From the listing below, pull out the lines that hold "upload".

== DATA IN THIS EXERCISE

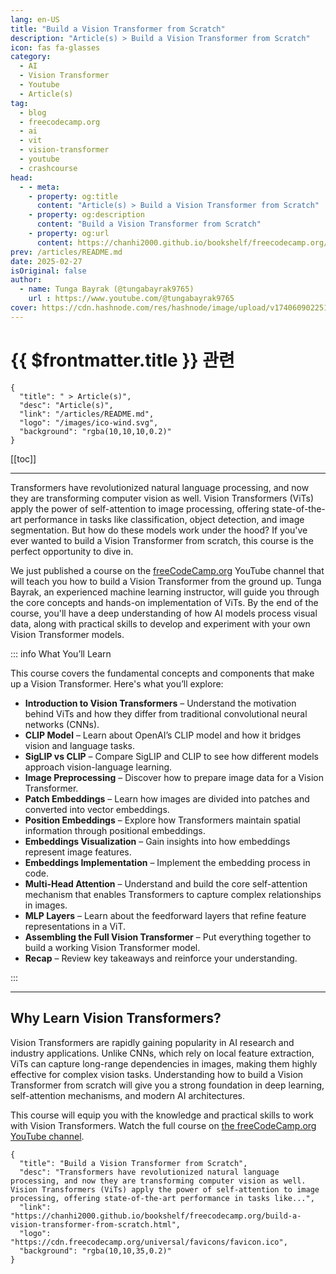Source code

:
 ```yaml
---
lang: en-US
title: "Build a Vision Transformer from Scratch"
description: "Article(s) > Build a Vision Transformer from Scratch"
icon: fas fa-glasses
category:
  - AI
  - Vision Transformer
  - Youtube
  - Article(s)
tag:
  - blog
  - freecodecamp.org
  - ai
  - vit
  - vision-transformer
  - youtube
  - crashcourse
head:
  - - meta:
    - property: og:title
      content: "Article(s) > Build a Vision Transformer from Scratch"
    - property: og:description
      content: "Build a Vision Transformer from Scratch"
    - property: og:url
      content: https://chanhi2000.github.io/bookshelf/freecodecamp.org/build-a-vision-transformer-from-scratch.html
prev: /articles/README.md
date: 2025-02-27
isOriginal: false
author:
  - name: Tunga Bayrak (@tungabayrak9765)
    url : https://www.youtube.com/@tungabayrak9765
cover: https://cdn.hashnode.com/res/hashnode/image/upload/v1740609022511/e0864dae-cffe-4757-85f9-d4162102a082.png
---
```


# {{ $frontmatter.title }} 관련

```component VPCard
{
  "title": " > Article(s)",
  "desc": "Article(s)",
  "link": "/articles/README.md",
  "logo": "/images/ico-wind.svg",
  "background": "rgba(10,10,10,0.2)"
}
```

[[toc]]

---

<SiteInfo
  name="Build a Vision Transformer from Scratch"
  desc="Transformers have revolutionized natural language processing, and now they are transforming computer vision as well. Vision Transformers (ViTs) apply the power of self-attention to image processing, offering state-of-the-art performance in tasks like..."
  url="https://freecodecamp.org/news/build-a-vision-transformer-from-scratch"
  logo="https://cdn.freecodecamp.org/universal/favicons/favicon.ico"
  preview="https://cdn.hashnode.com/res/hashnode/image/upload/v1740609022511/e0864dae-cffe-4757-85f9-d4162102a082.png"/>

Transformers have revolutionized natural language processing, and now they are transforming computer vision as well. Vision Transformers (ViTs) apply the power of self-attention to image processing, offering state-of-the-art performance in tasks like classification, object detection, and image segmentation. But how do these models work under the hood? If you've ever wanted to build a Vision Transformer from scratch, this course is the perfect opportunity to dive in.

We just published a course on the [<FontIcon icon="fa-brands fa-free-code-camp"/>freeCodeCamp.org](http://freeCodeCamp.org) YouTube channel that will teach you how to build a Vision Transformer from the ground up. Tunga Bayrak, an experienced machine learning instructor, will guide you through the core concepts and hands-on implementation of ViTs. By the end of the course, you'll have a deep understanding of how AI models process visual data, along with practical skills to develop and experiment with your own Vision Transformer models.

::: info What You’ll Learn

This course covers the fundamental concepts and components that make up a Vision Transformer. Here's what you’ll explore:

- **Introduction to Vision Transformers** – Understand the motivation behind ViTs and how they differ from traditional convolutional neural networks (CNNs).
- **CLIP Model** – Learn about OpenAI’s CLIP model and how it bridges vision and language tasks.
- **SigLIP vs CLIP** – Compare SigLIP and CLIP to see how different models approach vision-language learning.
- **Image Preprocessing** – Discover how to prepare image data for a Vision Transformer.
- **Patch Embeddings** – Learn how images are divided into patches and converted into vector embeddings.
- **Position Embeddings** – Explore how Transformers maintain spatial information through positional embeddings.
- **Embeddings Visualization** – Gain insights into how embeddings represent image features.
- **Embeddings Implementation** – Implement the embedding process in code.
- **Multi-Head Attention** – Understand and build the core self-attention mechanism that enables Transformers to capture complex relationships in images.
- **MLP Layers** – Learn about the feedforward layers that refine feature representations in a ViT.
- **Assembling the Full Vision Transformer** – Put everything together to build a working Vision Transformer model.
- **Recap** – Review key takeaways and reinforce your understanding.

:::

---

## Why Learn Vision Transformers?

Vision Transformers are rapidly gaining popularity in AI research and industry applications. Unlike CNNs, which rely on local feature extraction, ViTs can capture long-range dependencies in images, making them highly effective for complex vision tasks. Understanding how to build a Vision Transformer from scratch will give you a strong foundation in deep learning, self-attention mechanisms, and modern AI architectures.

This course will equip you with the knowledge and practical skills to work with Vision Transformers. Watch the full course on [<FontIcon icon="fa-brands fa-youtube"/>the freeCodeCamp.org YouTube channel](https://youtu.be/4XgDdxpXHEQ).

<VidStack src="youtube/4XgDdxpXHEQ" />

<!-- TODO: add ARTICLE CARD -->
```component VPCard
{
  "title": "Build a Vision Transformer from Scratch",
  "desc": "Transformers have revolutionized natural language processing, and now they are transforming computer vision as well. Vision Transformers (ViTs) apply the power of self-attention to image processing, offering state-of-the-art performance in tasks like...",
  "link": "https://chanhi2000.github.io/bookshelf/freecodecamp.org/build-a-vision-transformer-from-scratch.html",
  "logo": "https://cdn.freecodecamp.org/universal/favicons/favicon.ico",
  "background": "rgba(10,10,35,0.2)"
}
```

====
== DATA IN THIS EXERCISE

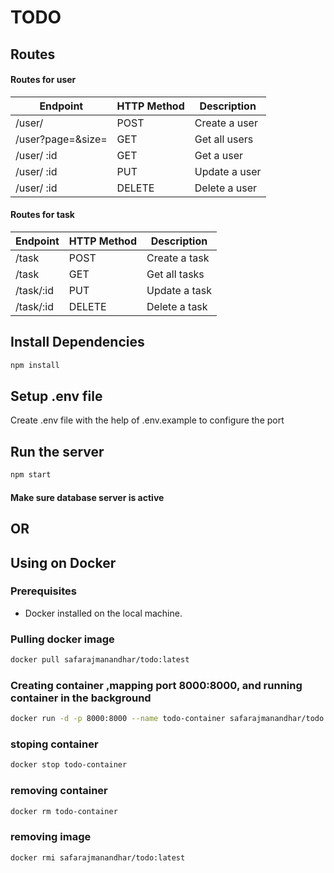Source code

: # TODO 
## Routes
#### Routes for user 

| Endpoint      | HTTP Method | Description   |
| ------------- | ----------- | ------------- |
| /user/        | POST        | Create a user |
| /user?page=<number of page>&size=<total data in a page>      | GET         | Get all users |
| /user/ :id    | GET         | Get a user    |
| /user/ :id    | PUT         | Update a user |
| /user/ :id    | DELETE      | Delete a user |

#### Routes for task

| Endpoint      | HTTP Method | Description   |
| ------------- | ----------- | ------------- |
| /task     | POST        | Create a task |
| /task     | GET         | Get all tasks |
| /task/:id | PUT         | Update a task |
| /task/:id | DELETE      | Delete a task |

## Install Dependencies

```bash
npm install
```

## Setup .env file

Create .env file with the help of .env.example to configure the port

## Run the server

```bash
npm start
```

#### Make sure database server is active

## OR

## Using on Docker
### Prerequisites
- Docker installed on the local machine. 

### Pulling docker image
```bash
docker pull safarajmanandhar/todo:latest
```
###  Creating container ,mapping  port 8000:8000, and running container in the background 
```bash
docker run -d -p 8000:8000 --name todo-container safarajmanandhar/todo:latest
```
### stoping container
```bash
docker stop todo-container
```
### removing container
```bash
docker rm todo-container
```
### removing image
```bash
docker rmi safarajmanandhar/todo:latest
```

====

- FINISHED TASK -
cover: https://cdn.hashnode.com/res/hashnode/image/upload/v1740609022511/e0864dae-cffe-4757-85f9-d4162102a082.png
  preview="https://cdn.hashnode.com/res/hashnode/image/upload/v1740609022511/e0864dae-cffe-4757-85f9-d4162102a082.png"/>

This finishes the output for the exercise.